Task input —
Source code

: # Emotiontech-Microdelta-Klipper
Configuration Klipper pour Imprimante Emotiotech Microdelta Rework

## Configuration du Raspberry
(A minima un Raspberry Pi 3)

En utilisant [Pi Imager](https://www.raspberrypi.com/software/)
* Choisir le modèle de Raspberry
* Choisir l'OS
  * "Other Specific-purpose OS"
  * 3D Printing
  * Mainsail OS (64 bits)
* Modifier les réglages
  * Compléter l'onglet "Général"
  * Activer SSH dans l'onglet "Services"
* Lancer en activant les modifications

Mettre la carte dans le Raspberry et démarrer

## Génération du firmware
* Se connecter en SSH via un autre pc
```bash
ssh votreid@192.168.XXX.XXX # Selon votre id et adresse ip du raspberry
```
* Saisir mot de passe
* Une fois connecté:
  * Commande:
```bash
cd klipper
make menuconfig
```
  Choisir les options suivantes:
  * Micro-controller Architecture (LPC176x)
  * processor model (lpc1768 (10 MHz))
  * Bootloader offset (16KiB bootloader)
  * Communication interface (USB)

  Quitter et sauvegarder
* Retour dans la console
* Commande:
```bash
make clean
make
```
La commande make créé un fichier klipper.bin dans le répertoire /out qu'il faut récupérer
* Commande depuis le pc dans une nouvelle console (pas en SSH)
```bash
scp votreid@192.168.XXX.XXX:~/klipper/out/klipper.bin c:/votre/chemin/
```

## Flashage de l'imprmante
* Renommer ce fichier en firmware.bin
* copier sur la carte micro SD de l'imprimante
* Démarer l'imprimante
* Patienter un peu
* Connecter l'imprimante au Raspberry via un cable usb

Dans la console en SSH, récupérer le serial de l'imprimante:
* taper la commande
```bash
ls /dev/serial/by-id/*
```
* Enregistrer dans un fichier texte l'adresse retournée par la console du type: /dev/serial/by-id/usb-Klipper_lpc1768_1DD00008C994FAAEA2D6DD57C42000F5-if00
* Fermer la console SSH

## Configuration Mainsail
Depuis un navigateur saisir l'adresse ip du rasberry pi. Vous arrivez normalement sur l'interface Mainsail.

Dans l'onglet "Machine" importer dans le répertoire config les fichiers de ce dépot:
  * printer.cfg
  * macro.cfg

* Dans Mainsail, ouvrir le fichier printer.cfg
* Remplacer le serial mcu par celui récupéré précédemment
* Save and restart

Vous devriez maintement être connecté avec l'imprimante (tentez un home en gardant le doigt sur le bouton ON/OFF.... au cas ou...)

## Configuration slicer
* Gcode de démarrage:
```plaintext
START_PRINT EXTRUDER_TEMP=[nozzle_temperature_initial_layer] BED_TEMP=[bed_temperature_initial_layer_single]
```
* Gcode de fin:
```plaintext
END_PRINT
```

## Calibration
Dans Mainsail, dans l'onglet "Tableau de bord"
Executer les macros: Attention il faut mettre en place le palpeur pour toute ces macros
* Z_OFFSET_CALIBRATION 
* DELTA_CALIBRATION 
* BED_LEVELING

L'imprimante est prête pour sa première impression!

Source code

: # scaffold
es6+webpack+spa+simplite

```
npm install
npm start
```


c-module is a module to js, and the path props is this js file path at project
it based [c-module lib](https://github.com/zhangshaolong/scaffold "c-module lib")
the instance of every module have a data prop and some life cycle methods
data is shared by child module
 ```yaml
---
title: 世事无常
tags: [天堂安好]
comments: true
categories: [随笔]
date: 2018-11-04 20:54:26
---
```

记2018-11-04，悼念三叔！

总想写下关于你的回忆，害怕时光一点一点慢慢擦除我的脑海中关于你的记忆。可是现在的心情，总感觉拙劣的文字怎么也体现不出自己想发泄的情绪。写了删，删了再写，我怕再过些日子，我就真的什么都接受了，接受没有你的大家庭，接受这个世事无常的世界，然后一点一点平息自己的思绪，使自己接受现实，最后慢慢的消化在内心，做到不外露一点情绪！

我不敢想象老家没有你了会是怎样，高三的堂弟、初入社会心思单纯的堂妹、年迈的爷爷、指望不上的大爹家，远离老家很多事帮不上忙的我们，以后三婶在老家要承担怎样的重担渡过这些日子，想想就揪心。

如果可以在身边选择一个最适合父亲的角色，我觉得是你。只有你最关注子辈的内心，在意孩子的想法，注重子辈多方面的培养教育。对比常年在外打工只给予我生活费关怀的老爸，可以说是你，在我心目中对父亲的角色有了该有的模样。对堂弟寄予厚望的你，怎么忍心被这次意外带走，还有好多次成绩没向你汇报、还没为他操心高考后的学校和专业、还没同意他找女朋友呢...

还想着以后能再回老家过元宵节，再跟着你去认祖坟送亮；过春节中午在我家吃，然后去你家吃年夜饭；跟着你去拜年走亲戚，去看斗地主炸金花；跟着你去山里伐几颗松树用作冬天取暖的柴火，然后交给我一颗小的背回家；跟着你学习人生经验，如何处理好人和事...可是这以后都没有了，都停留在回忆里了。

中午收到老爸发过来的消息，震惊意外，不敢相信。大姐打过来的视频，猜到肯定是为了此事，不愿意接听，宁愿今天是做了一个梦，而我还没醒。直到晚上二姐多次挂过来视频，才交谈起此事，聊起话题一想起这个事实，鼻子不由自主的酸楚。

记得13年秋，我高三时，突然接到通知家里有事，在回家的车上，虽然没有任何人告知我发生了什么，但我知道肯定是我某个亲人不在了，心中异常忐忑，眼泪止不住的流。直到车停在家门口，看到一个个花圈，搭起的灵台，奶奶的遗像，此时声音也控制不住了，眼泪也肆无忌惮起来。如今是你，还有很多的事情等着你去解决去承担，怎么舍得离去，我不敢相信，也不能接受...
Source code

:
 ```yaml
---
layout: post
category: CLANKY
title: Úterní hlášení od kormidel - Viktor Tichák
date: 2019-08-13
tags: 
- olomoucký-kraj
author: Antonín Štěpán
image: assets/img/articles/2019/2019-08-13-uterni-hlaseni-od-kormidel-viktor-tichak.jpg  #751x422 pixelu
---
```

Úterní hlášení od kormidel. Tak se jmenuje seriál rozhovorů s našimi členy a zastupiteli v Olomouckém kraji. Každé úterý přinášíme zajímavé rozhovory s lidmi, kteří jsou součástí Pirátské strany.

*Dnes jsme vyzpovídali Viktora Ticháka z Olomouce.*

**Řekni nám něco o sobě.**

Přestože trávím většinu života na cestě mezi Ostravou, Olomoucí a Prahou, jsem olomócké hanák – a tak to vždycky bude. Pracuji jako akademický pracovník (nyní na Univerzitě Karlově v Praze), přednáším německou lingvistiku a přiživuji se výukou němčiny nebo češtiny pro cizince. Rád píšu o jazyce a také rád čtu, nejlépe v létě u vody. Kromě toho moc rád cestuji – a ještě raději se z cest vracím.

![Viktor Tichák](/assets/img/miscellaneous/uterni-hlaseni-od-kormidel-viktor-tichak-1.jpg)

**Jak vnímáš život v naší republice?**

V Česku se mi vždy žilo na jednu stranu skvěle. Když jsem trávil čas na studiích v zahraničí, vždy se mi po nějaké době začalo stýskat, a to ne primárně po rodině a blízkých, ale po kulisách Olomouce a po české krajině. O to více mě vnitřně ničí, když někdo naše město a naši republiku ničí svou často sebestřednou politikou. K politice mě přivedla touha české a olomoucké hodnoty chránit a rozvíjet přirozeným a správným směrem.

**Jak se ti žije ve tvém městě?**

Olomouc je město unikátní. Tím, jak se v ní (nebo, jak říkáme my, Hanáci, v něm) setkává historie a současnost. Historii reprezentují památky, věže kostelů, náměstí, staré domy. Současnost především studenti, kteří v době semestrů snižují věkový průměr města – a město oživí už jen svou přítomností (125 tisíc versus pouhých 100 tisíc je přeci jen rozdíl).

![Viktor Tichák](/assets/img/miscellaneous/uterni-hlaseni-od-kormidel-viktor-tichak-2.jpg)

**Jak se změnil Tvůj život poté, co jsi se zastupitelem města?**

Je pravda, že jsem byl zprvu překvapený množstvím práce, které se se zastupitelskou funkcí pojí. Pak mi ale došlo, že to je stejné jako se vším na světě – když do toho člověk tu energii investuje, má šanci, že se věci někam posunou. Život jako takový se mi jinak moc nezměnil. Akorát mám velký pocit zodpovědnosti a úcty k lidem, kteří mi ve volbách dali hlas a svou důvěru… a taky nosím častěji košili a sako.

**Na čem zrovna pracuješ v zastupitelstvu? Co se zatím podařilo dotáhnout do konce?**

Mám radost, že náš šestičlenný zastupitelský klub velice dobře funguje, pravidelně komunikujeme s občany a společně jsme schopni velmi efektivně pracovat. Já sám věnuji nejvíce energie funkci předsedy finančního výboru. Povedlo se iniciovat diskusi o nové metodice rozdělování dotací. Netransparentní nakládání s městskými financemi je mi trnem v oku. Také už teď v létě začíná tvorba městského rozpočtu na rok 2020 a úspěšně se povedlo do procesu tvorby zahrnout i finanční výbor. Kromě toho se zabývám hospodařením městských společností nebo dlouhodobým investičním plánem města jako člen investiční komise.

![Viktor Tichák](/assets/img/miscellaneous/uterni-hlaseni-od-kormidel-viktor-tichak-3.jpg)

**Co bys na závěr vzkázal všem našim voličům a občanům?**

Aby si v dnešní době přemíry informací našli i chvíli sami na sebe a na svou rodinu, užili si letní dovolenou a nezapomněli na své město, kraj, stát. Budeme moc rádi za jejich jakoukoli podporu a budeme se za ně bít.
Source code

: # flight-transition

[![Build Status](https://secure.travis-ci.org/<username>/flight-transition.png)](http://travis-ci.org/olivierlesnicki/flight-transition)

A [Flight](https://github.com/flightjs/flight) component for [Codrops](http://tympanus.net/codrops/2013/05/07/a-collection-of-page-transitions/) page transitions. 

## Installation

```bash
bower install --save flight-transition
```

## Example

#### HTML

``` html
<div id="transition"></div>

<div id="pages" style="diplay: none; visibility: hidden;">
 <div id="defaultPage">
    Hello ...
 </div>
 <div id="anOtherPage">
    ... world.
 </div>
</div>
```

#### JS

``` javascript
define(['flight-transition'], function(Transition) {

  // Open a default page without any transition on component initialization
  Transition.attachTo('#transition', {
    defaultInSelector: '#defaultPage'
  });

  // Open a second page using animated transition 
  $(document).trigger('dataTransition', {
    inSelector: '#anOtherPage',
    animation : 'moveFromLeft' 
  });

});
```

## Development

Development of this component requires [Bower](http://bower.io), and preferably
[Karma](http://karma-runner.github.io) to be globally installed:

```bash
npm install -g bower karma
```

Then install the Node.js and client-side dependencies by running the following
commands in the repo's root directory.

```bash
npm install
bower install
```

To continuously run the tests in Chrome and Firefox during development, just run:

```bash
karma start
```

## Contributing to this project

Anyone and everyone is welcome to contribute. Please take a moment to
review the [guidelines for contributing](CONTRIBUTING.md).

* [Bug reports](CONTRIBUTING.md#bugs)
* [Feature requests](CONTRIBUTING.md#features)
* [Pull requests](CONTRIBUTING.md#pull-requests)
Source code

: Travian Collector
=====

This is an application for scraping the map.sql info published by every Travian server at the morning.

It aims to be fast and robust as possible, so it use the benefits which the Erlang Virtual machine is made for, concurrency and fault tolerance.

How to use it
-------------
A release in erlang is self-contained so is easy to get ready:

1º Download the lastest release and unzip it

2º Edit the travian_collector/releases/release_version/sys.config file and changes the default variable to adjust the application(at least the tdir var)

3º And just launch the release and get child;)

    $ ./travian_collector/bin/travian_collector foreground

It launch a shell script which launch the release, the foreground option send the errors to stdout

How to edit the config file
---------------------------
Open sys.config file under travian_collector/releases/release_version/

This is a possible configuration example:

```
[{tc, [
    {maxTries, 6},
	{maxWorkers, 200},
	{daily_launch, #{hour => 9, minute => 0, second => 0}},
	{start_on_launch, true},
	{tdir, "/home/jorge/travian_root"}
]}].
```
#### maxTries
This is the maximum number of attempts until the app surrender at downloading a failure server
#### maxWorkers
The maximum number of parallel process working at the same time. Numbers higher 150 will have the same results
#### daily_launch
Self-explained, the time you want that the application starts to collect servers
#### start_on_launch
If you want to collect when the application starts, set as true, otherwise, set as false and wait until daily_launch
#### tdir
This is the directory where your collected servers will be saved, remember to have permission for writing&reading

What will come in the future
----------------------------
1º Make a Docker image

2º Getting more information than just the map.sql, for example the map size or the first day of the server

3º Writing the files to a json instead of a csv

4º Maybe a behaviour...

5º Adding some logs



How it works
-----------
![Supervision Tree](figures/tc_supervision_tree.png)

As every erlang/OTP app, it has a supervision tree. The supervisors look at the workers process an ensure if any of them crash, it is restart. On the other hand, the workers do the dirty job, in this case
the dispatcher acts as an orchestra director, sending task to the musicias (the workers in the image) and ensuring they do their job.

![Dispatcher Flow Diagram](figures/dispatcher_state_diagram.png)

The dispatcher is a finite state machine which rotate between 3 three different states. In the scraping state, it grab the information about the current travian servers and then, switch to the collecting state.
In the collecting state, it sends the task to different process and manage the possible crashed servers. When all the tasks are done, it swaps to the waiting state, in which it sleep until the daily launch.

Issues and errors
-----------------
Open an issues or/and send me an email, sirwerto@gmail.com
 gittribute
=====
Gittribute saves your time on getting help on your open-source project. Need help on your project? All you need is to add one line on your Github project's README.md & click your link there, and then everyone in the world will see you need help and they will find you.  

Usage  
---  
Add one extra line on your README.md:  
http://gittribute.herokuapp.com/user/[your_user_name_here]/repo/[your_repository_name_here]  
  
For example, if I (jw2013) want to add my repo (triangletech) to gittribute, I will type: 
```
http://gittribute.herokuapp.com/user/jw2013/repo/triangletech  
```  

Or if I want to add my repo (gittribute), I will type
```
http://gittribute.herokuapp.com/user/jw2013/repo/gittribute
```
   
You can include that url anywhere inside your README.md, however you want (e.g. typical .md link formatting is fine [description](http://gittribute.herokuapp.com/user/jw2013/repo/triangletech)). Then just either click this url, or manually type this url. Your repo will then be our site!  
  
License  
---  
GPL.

About this exercise — In the material above, find the lines that contain "restart" and show them.

Response —
* Save and restart
As every erlang/OTP app, it has a supervision tree. The supervisors look at the workers process an ensure if any of them crash, it is restart. On the other hand, the workers do the dirty job, in this case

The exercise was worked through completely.